Un remarquable travail d’historien, qui se lit comme un roman, tant il est vivant. L’auteur nous rend proche cette haute figure de la littérature grâce aux nombreuses lettres que Victor Hugo adressa à sa famille lors de ses quatorze séjours en Belgique. Non seulement Hugo y est venu par goût, parcourant en tous sens nos villes et nos campagnes, en grand connaisseur et amateur d’art et de beaux paysages, mais il s’y est exilé quand ses positions politiques l’ont chassé de France, et il s’y est plu, malgré l’éloignement de ses proches. Il y a travaillé, il y a publié. C’est cet épisode de sa vie que Vander Cruysen nous donne à lire à travers les courriers, qu’il commente abondamment.

Le talent de Victor Hugo est tel qu’il donnerait au plus sédentaire l’envie de voyager et au plus réfractaire à la lecture l’envie de le lire. Il nous fait prendre ou reprendre conscience de la richesse de notre patrimoine artistique, de la beauté de notre pays, que nous avons parfois tendance à négliger. Mieux que des récits de voyage, ce sont des invitations au voyage. Il nous livre ses impressions (bonnes ou mauvaises) avec enthousiasme, alliant la précision des mots au romantisme de l’esprit.

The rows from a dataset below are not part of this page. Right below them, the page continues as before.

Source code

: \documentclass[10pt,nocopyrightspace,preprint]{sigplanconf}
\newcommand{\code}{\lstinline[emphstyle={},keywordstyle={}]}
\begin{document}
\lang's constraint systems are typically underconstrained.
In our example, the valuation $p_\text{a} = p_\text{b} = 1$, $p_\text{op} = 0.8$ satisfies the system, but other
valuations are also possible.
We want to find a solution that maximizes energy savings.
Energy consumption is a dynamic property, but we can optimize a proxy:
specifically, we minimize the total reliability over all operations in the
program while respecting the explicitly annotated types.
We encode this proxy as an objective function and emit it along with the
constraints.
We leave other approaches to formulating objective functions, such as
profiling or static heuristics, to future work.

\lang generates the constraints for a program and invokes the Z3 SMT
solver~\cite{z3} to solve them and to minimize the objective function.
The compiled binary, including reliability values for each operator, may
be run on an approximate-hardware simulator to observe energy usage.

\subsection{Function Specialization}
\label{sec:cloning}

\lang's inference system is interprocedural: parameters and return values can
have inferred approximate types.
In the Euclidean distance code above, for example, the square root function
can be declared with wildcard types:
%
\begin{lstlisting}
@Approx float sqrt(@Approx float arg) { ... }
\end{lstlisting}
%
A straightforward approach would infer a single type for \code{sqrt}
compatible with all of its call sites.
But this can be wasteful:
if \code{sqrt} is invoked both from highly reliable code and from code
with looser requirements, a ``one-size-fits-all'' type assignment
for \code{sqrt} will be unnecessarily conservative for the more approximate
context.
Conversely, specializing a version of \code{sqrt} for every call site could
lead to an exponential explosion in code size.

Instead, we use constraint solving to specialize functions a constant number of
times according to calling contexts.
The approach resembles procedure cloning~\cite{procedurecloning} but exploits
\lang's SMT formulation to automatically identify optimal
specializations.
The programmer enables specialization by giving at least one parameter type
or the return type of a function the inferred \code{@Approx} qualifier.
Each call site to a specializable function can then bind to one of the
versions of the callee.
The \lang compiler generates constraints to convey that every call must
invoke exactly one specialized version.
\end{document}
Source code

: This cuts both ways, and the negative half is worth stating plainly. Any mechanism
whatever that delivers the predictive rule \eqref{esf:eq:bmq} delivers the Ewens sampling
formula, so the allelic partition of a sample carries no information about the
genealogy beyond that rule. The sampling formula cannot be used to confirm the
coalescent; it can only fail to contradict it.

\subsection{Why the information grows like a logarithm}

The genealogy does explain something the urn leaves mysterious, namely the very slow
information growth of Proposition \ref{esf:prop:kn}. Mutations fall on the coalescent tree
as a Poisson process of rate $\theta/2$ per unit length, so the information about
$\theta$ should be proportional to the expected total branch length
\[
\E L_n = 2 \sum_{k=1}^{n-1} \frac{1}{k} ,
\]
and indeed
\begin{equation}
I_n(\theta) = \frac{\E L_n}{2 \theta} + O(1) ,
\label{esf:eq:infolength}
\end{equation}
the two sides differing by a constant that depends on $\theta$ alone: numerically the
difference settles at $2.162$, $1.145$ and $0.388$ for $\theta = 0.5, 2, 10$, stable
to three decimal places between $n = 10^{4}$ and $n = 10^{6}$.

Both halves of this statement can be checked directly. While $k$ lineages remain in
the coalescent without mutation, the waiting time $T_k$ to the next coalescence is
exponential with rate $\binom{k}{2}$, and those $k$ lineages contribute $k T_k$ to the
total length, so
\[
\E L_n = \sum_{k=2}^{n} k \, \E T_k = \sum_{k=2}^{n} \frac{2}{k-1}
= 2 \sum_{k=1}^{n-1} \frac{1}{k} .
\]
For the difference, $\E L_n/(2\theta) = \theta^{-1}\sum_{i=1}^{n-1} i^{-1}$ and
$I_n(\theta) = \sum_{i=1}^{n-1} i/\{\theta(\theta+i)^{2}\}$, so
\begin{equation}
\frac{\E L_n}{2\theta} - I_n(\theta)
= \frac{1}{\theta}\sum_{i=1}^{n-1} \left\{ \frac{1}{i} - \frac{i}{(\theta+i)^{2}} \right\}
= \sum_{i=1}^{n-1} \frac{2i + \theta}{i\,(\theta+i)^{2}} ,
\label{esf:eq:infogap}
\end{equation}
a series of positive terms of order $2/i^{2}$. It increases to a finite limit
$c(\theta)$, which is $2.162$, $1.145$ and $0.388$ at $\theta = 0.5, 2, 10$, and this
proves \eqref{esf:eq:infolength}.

Ainsi, sa description d’un trajet en train, où tout le paysage n’est plus que raies ou taches de couleur, où la locomotive est vue comme une bête mythique, qui aurait pu, inventée quelques siècles plus tôt, prendre des formes encore plus fantastiques que cet air de simple machine.

Victor Hugo nous apparaît à travers ces lettres comme un homme cultivé, à la fois précis et pointilleux (il décrit les choses en détail, note ses dépenses et même la charité faite à l’un ou l’autre pauvre, traite avec fermeté les contrats d’édition …). Tout est consigné, archivé, renseigné. Il donne l’impression d’absorber la vie pour la restituer en mots, lui conférant ainsi une autre dimension. Mais sa vie personnelle n’est pas le seul sujet d’intérêt. Hugo se passionne pour d’autres choses. Napoléon et la bataille de Waterloo revêtent pour lui une grande importance, il a visité les lieux, il commente l’histoire, il insère cet événement dans « Les Misérables ». N’hésitant pas à mythifier la sordide réalité de la bataille où tant d’hommes et de chevaux trouvèrent une mort boueuse, pour en faire un événement magnifique, atteignant « la grandeur eschylienne », un événement qui aurait pu tourner tout à fait autrement si… il n’avait pas plu autant la veille, si Blücher était arrivé plus tôt, si Wellington… Il en arrive même à trouver le mot de la fin, le fameux mot de Cambronne face à la mitraille, et affirme que « Foudroyer d’un tel mot qui vous tue, c’est vaincre », transformant la défaite effective en victoire morale.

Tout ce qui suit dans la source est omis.